25ml of 0.05M of NaOH and the average volume of HCl is 17.7ml after titration and the concentration of HCl is 0.1028M.
Find the [OH] eq (from titration).
How do u solve this...
To solve this problem, you can use the concept of stoichiometry to determine the concentration of hydroxide ions ([OH-]) in the NaOH solution.
First, you need to calculate the number of moles of HCl used in the titration. To do this, use the formula:
Moles of HCl = Volume of HCl solution (in L) × Concentration of HCl (in mol/L)
Given that the volume of HCl used in the titration is 17.7 mL and the concentration of HCl is 0.1028 M, convert the volume to liters:
Volume of HCl solution = 17.7 mL × (1 L / 1000 mL) = 0.0177 L
Now, calculate the moles of HCl:
Moles of HCl = 0.0177 L × 0.1028 mol/L = 0.00181656 mol
Since the reaction between HCl and NaOH is a 1:1 ratio, the moles of NaOH used in the titration is also 0.00181656 mol.

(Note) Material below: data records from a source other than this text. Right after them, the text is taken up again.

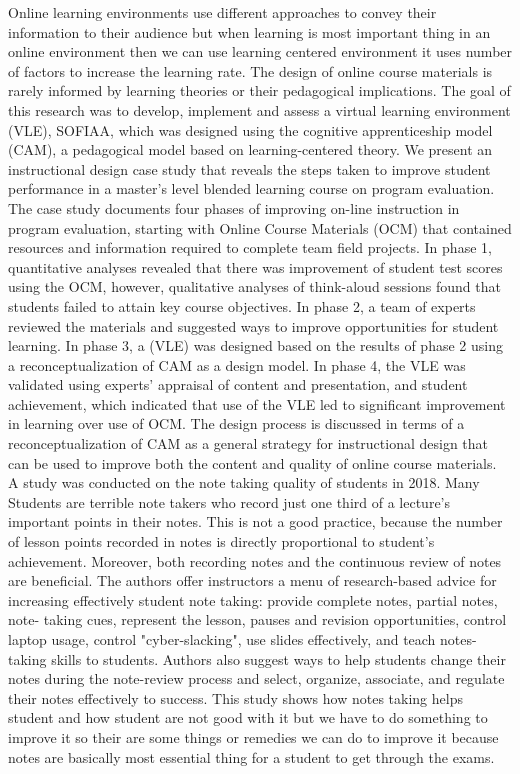 Online learning environments use different approaches to convey their information to their audience but when learning is most important thing in an online environment then we can use learning centered environment it uses number of factors to increase the learning rate. The design of online course materials is rarely informed by learning theories or their pedagogical implications. The goal of this research was to develop, implement and assess a virtual learning environment (VLE), SOFIAA, which was designed using the cognitive apprenticeship model (CAM), a pedagogical model based on learning-centered theory. We present an instructional design case study that reveals the steps taken to improve student performance in a master’s level blended learning course on program evaluation. The case study documents four phases of improving on-line instruction in program evaluation, starting with Online Course Materials (OCM) that contained resources and information required to complete team field projects. In phase 1, quantitative analyses revealed that there was improvement of student test scores using the OCM, however, qualitative analyses of think-aloud sessions found that students failed to attain key course objectives. In phase 2, a team of experts reviewed the materials and suggested ways to improve opportunities for student learning. In phase 3, a (VLE) was designed based on the results of phase 2 using a reconceptualization of CAM as a design model. In phase 4, the VLE was validated using experts’ appraisal of content and presentation, and student achievement, which indicated that use of the VLE led to significant improvement in learning over use of OCM. The design process is discussed in terms of a reconceptualization of CAM as a general strategy for instructional design that can be used to improve both the content and quality of online course materials.\cite{Garcia-Cabrero2018}\\
A study was conducted on the note taking quality of students in 2018. Many Students are terrible note takers who record just one third of a lecture's important points in their notes. This is not a good practice, because the number of lesson points recorded in notes is directly proportional to student's achievement. Moreover, both recording notes and the continuous review of notes are beneficial. The authors offer instructors a menu of research-based advice for increasing effectively student note taking: provide complete notes, partial notes, note- taking cues, represent the lesson, pauses and revision opportunities, control laptop usage, control "cyber-slacking", use slides effectively, and teach notes-taking skills to students. Authors also suggest ways to help students change their notes during the note-review process and select, organize, associate, and regulate their notes effectively to success. This study shows how notes taking helps student and how student are not good with it but we have to do something to improve it so their are some things or remedies we can do to improve it because notes are basically most essential thing for a student to get through the exams.\cite{Kiewra2018}\\
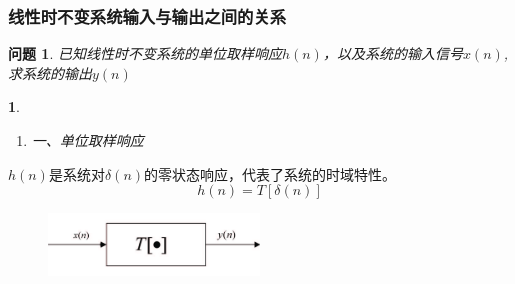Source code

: \documentclass[notheorems,compress,mathserif,table]{beamer}
\newtheorem{dablock}{}
\newtheorem{wenti}{问题}
\begin{document}
\begin{frame}[shrink]\frametitle{线性时不变系统输入与输出之间的关系}%
\begin{wenti}
已知线性时不变系统的单位取样响应$h(n)$，以及系统的输入信号$x(n)$,求系统的输出$y(n)$
\end{wenti}
\begin{dablock}
\begin{enumerate}
  \item []  一、单位取样响应
\end{enumerate}
\end{dablock}
$h(n)$是系统对$\delta(n)$的零状态响应，代表了系统的时域特性。
            $$h(n)=T[\delta(n)]$$
\begin{figure}[h]
  \centering
  \includegraphics[width=0.5\textwidth]{shiyulisanxitong.jpg}\\
\end{figure}


\end{frame}
\end{document}
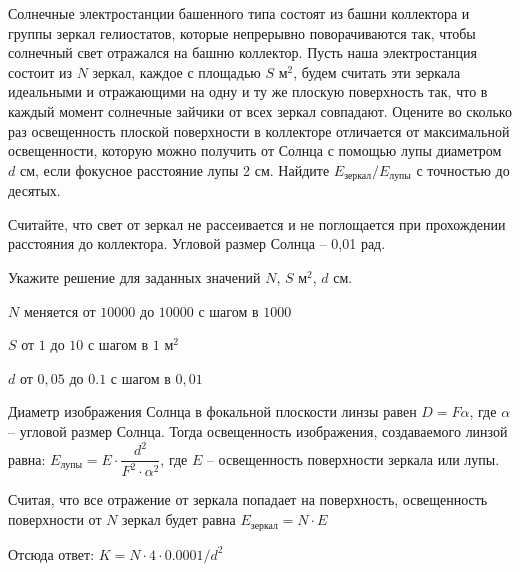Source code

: Солнечные электростанции башенного типа состоят из башни
коллектора и группы зеркал гелиостатов, которые непрерывно поворачиваются так,
чтобы солнечный свет отражался на башню коллектор. Пусть наша электростанция
состоит из $N$ зеркал, каждое с площадью $S$ м$^2$, будем считать эти зеркала идеальными и отражающими
на одну и ту же плоскую поверхность так, что в каждый момент солнечные зайчики
от всех зеркал совпадают. Оцените во сколько раз освещенность плоской
поверхности в коллекторе отличается от максимальной освещенности, которую можно
получить от Солнца с помощью лупы диаметром $d$ см, если фокусное расстояние лупы 2 см. Найдите $E_{\text{зеркал}}/E_{\text{лупы}}$ с точностью
до десятых.

Считайте, что
свет от зеркал не рассеивается и не поглощается при прохождении расстояния до
коллектора. Угловой размер Солнца – 0,01 рад.

Укажите решение для заданных значений $N$, $S$ м$^2$, $d$ см.

\paramSection

$N$ меняется от $10000$ до $10000$ с шагом в $1000$

$S$ от $1$ до $10$ с шагом в $1$ м$^2$

$d$ от $0,05$ до $0.1$ с шагом в $0,01$

\solutionSection

Диаметр изображения Солнца в фокальной плоскости линзы равен 
$D = F \alpha$, где  $\alpha$ – угловой размер Солнца. Тогда освещенность изображения, 
создаваемого линзой равна: $E_{\text{лупы}} = E \cdot \dfrac{d^2}{F^2 \cdot \alpha^2}$, где $E$ – освещенность 
поверхности зеркала или лупы.

Считая, что все отражение от зеркала попадает на поверхность, освещенность поверхности от $N$ зеркал будет 
равна $E_{\text{зеркал}} = N \cdot E$

Отсюда ответ:
		$K = N \cdot 4 \cdot 0.0001/d^2$


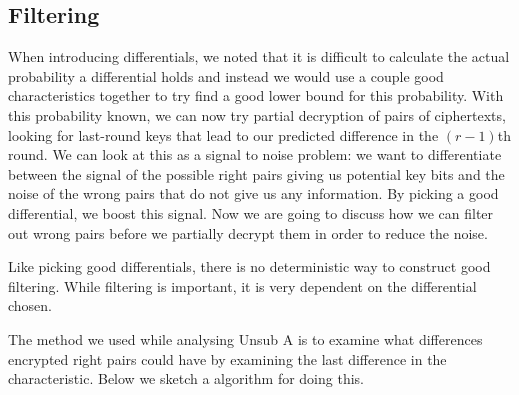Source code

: \documentclass[12pt,a4paper]{article}
\begin{document}
\subsection{Filtering}
\label{sec:filtering}
When introducing differentials, we noted that it is difficult to calculate the
actual probability a differential holds and instead we would use a couple good
characteristics together to try find a good lower bound for this probability.
With this probability known, we can now try partial decryption of pairs of
ciphertexts, looking for last-round keys that lead to our predicted difference
in the $(r-1)$th round. We can
look at this as a signal to noise problem: we want to differentiate between the
signal of the possible right pairs giving us potential key bits and the noise of the
wrong pairs that do not give us any information. By picking a good differential,
we boost this signal. Now we are going to discuss how we can filter out wrong
pairs before we partially decrypt them in order to reduce the noise.

Like picking good differentials, there is no deterministic way to construct
good filtering. While filtering is important, it is very dependent on the
differential chosen. 

The method we used while analysing Unsub A is to examine
what differences encrypted right pairs could have by examining the last
difference in the characteristic. Below we sketch a algorithm for doing this.
\end{document}
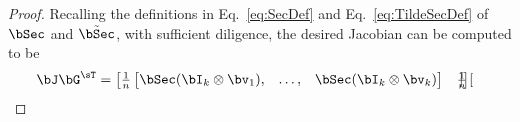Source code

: \begin{proof}
Recalling the definitions in Eq.~\eqref{eq:SecDef} and Eq.~\eqref{eq:TildeSecDef} of $\bSec$ and $\tilde\bSec$, with sufficient diligence, the desired Jacobian can be computed to be 
\begin{align}
    \bJ\bG^\sT &= \begin{bmatrix}
    \frac1n
     \begin{bmatrix}
         \bSec (\bI_k \otimes \bv_1),& \dots ,&
         \bSec (\bI_k \otimes \bv_k) 
    \end{bmatrix} 
&
   \frac1n
     \begin{bmatrix}

\end{bmatrix}
\end{bmatrix}
\end{align}
\end{proof}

Now, you can determine the concentration of NaOH using the formula:
Concentration of NaOH (in mol/L) = Moles of NaOH / Volume of NaOH solution (in L)
Given that the volume of NaOH solution is 25 mL and the moles of NaOH is 0.00181656 mol, convert the volume to liters:
Volume of NaOH solution = 25 mL × (1 L / 1000 mL) = 0.025 L
Now, calculate the concentration of NaOH:
Concentration of NaOH = 0.00181656 mol / 0.025 L ≈ 0.07266 M
Since NaOH is a strong base and dissociates completely in water, the concentration of hydroxide ions ([OH-]) is equal to the concentration of NaOH.
Therefore, [OH-] eq (from titration) ≈ 0.07266 M.